I know, I know, you’re an introvert who needs alone time to re-energize. The problem is, Compassion Fatigue exaggerates your need to escape. You forget how to interact, and the next thing you know, you can’t make conversation even with the ones you love. If that sounds familiar, start small. Greet the receptionist when you come in. Ask the kid bagging your groceries how his day is going. You’ll be surprised at how less alone in the world you feel.

5. Tap a source of strength and inspiration.

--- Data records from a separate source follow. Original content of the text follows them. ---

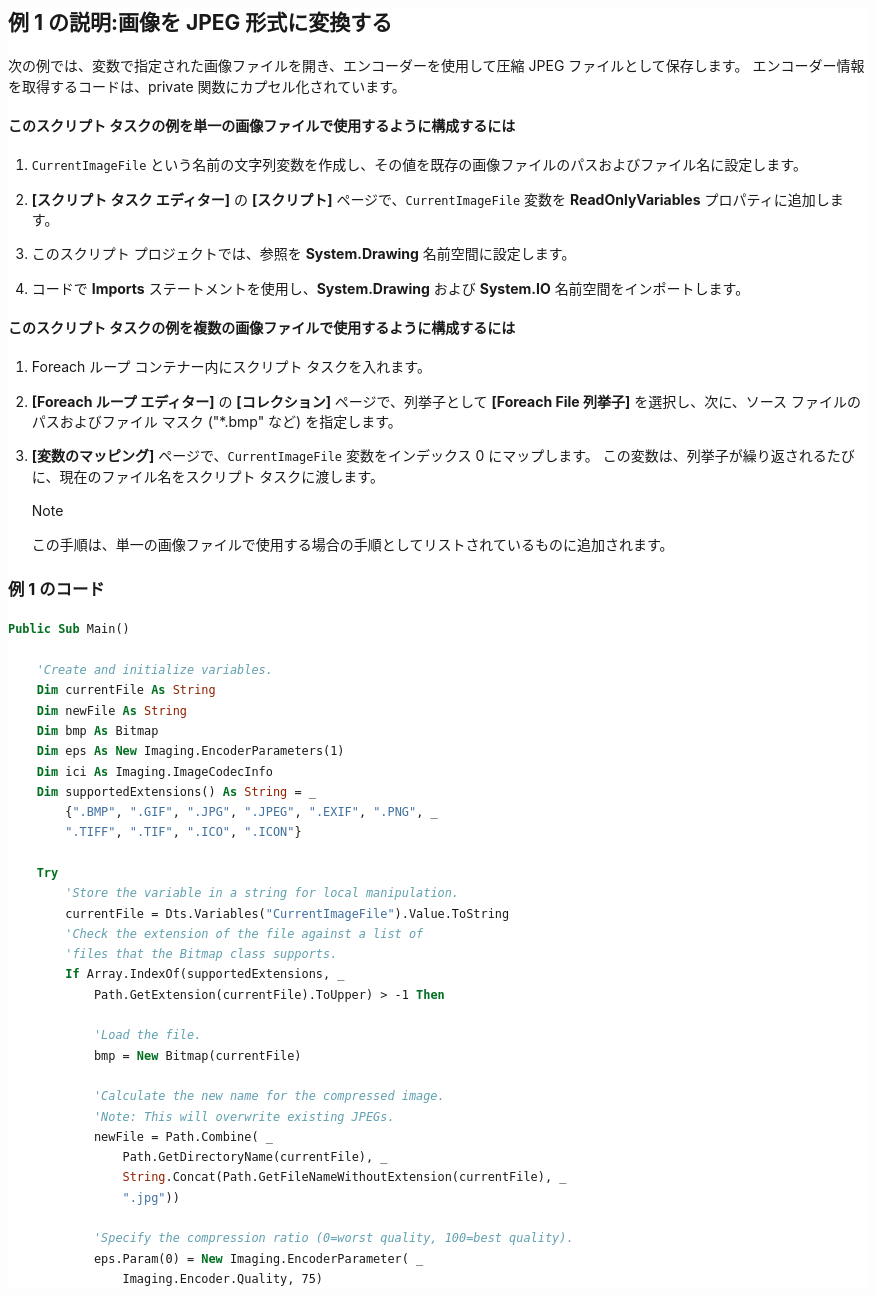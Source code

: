 ##  <a name="example1"></a> 例 1 の説明:画像を JPEG 形式に変換する  
 次の例では、変数で指定された画像ファイルを開き、エンコーダーを使用して圧縮 JPEG ファイルとして保存します。 エンコーダー情報を取得するコードは、private 関数にカプセル化されています。  
  
#### <a name="to-configure-this-script-task-example-for-use-with-a-single-image-file"></a>このスクリプト タスクの例を単一の画像ファイルで使用するように構成するには  
  
1.  `CurrentImageFile` という名前の文字列変数を作成し、その値を既存の画像ファイルのパスおよびファイル名に設定します。  
  
2.  **[スクリプト タスク エディター]** の **[スクリプト]** ページで、`CurrentImageFile` 変数を **ReadOnlyVariables** プロパティに追加します。  
  
3.  このスクリプト プロジェクトでは、参照を **System.Drawing** 名前空間に設定します。  
  
4.  コードで **Imports** ステートメントを使用し、**System.Drawing** および **System.IO** 名前空間をインポートします。  
  
#### <a name="to-configure-this-script-task-example-for-use-with-multiple-image-files"></a>このスクリプト タスクの例を複数の画像ファイルで使用するように構成するには  
  
1.  Foreach ループ コンテナー内にスクリプト タスクを入れます。  
  
2.  **[Foreach ループ エディター]** の **[コレクション]** ページで、列挙子として **[Foreach File 列挙子]** を選択し、次に、ソース ファイルのパスおよびファイル マスク ("*.bmp" など) を指定します。  
  
3.  **[変数のマッピング]** ページで、`CurrentImageFile` 変数をインデックス 0 にマップします。 この変数は、列挙子が繰り返されるたびに、現在のファイル名をスクリプト タスクに渡します。  
  
    > [!NOTE]  
    >  この手順は、単一の画像ファイルで使用する場合の手順としてリストされているものに追加されます。  
  
### <a name="example-1-code"></a>例 1 のコード  
  
```vb  
Public Sub Main()  
  
    'Create and initialize variables.  
    Dim currentFile As String  
    Dim newFile As String  
    Dim bmp As Bitmap  
    Dim eps As New Imaging.EncoderParameters(1)  
    Dim ici As Imaging.ImageCodecInfo  
    Dim supportedExtensions() As String = _  
        {".BMP", ".GIF", ".JPG", ".JPEG", ".EXIF", ".PNG", _  
        ".TIFF", ".TIF", ".ICO", ".ICON"}  
  
    Try  
        'Store the variable in a string for local manipulation.  
        currentFile = Dts.Variables("CurrentImageFile").Value.ToString  
        'Check the extension of the file against a list of  
        'files that the Bitmap class supports.  
        If Array.IndexOf(supportedExtensions, _  
            Path.GetExtension(currentFile).ToUpper) > -1 Then  
  
            'Load the file.  
            bmp = New Bitmap(currentFile)  
  
            'Calculate the new name for the compressed image.  
            'Note: This will overwrite existing JPEGs.  
            newFile = Path.Combine( _  
                Path.GetDirectoryName(currentFile), _  
                String.Concat(Path.GetFileNameWithoutExtension(currentFile), _  
                ".jpg"))  
  
            'Specify the compression ratio (0=worst quality, 100=best quality).  
            eps.Param(0) = New Imaging.EncoderParameter( _  
                Imaging.Encoder.Quality, 75)  
```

We all need a life outside work, and most people benefit from connecting to something that braces us in the bad times and expands our minds when we’re ready. For some this will be a spiritual practice. Others read poetry or keep journals. Simple meditation can put life in perspective and remind you that what is happening in this moment, no matter how important it seems, will pass

 

6. Work with a counselor.

If you’ve tried the first five techniques and find you still overcommit to work and undercommit to yourself, it’s time to get outside help. Since your situation isn’t new to the profession, many local VMAs and other animal health organizations have support systems in place for veterinarians, technicians, and others who face challenges in their work and personal lives. Veterinary Information Network(VIN.com) has online boards that focus on practice issues and a confidential one, Vets4Vets, for those that want a private channel to find help locally.When you choose a mental health professional, find one who deals with your kind of concerns, one that you connect to personally. If getting through CF were easy, you’d have done it. It’s time to have someone on your side. Ask a friend to recommend someone, check with your physician, call your clergyperson, or see what the community mental health center suggests. You wouldn’t ask your patient to suffer; why should you? Since no one can have all the good ideas, let’s share ours. What do you do restore yourself? What are you doing to avoid Compassion Fatigue?